Prior to the 2008 attention span meltdown, books contained the precise amount of information people needed in order to feel informed about a topic. Today, most people no longer need to feel informed about anything. If they do feel an urge to learn something, even TMZ is usually TMI. Why would you need 400 pages about Harry Truman, or Lady Di, or even Lady Gaga for that matter, when the equivalent of four pages online would suffice?

Books are also boring. You can't check the weather -- or your stocks, or look at porn -- in a book. All you can do is read it. The serious point here (I know the porn reference threw you) is that we've moved into a world of color, light and sound with which the frumpy old black and white book cannot compete. Reading something online may or may not stick with you the way reading it from a book might, but you can look up all kinds of side references, videos, speeches, and whatnot that a plain old book can't offer.
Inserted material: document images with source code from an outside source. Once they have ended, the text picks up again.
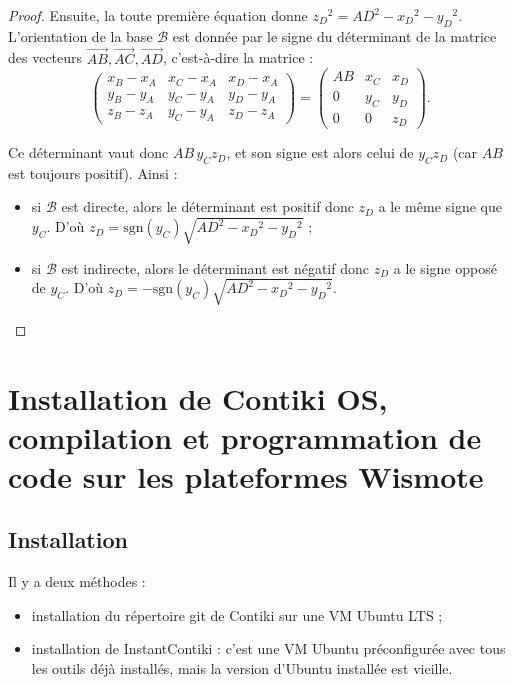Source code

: \documentclass[french, a4paper, 12pt, parskip]{scrartcl}
\begin{document}
\begin{proof}
  Ensuite, la toute première équation donne ${z_D}^2 = {AD}^2 - {x_D}^2 -
  {y_D}^2$. L'orientation de la base $\mathcal{B}$ est donnée par le signe du
  déterminant de la matrice des vecteurs $\overrightarrow{AB},
  \overrightarrow{AC}, \overrightarrow{AD}$, c'est-à-dire la matrice :
  \[
    \begin{pmatrix}
      x_B - x_A & x_C - x_A & x_D - x_A \\
      y_B - y_A & y_C - y_A & y_D - y_A \\
      z_B - z_A & y_C - y_A & z_D - z_A
    \end{pmatrix}
    =
    \begin{pmatrix}
      AB & x_C & x_D \\
      0  & y_C & y_D \\
      0  & 0   & z_D
    \end{pmatrix}.
  \]

  Ce déterminant vaut donc $AB\,y_Cz_D$, et son signe est alors
  celui de $y_Cz_D$ (car $AB$ est toujours positif). Ainsi :
  \begin{itemize}
    \item si $\mathcal{B}$ est directe, alors le déterminant est positif donc
      $z_D$ a le même signe que $y_C$. D'où $\boxed{z_D =
      \mathrm{sgn}(y_C)\sqrt{{AD}^2 - {x_D}^2 - {y_D}^2}}$ ;
    \item si $\mathcal{B}$ est indirecte, alors le déterminant est négatif donc
      $z_D$ a le signe opposé de $y_C$. D'où $\boxed{z_D =
      -\mathrm{sgn}(y_C)\sqrt{{AD}^2 - {x_D}^2 - {y_D}^2}}$.\qedhere
  \end{itemize}
\end{proof}

\section{Installation de Contiki OS, compilation et programmation de code sur les plateformes Wismote}
\label{sec:contiki}

\subsection{Installation}
\label{subsec:contiki-install}

Il y a deux méthodes :
\begin{itemize}
  \item installation du répertoire git de Contiki sur une VM Ubuntu LTS ;
  \item installation de InstantContiki : c'est une VM Ubuntu préconfigurée avec
    tous les outils déjà installés, mais la version d'Ubuntu installée est
    vieille.
\end{itemize}
\end{document}

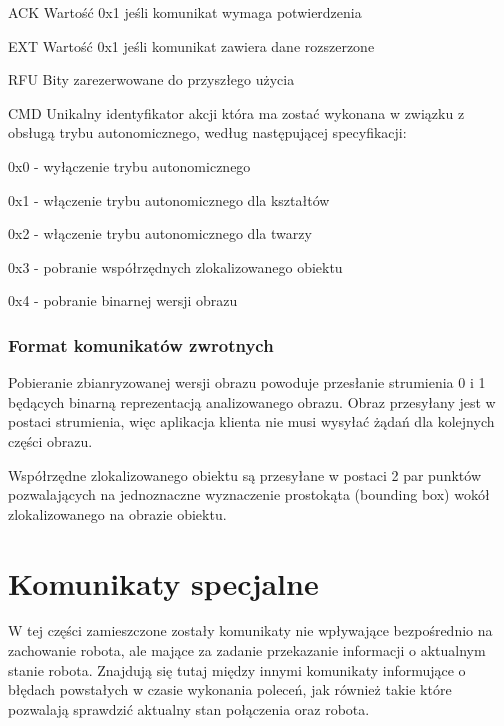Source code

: \begin{basedescript}{\desclabelstyle{\pushlabel}\desclabelwidth{25mm}}
\setlength{\parsep}{0pt}
\setlength{\itemsep}{0mm}
\setlength{\parskip}{0pt}
\item[ACK]
	Wartość 0x1 jeśli komunikat wymaga potwierdzenia
\item[EXT] 
	Wartość 0x1 jeśli komunikat zawiera dane rozszerzone
\item[RFU] 
	Bity zarezerwowane do przyszłego użycia
\item[CMD] 
	Unikalny identyfikator akcji która ma zostać wykonana w związku z obsługą
	trybu autonomicznego, według następującej specyfikacji:
	\begin{desc}
	\item[0x0] - wyłączenie trybu autonomicznego
	\item[0x1] - włączenie trybu autonomicznego dla kształtów
	\item[0x2] - włączenie trybu autonomicznego dla twarzy
	\item[0x3] - pobranie współrzędnych zlokalizowanego obiektu
	\item[0x4] - pobranie binarnej wersji obrazu 
	\end{desc}
\end{basedescript}

\subsubsection{Format komunikatów zwrotnych}
Pobieranie zbianryzowanej wersji obrazu powoduje przesłanie strumienia 0 i 1
będących binarną reprezentacją analizowanego obrazu. Obraz przesyłany jest w
postaci strumienia, więc aplikacja klienta nie musi wysyłać żądań dla kolejnych
części obrazu.

Współrzędne zlokalizowanego obiektu są przesyłane w postaci 2 par punktów
pozwalających na jednoznaczne wyznaczenie prostokąta (bounding box) wokół
zlokalizowanego na obrazie obiektu.

\section{Komunikaty specjalne}
W tej części zamieszczone zostały komunikaty nie wpływające bezpośrednio na
zachowanie robota, ale mające za zadanie przekazanie informacji o aktualnym
stanie robota. Znajdują się tutaj między innymi komunikaty informujące o
błędach powstałych w czasie wykonania poleceń, jak również takie które pozwalają
sprawdzić aktualny stan połączenia oraz robota.

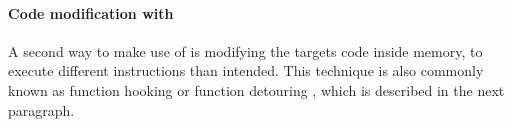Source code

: \paragraph{Code modification with }
A second way to make use of  is modifying the targets code inside memory, to execute different instructions than intended. This technique is also commonly known as function hooking or function detouring \cite{codeproject_hooking}, which is described in the next paragraph.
Next, most books today benefit authors more than they do readers. An author puts out a book that regurgitates what everyone already knows about a topic and suddenly he's on The Today Show as an expert, commands high fees for speaking and consulting engagements, and attracts vast numbers of the opposite (or same) sex. What did the reader get out of the experience? Not much, and certainly not $24.95 worth of information, instruction, or innovation.

Why do such useless books routinely get published? Because New York publishers are far more interested in an author's social media presence than the content they'll provide in their books. Publishers today are destroying the basic value proposition of books: you give me money and I'll give you knowledge. Instead, most books today offer one chapter containing approximately three ideas and 13 chapters of Hamburger Helper.

Books today pander to niche audiences instead of teaching something new. Today, publishers sell books that either crucify or deify Obama, Bush, or any other public figure, instead of taking a balanced approach. Back in the day, you had The Making Of The President -- a book that explained, in non-partisan terms, what really happens on the campaign trail. Today, books are partisan, nasty, and preaching to the converted, giving them new reasons to believe what they already believe instead of opening their minds to new realities. From Teddy White to Ann Coulter and James Carville is a vertiginously steep drop.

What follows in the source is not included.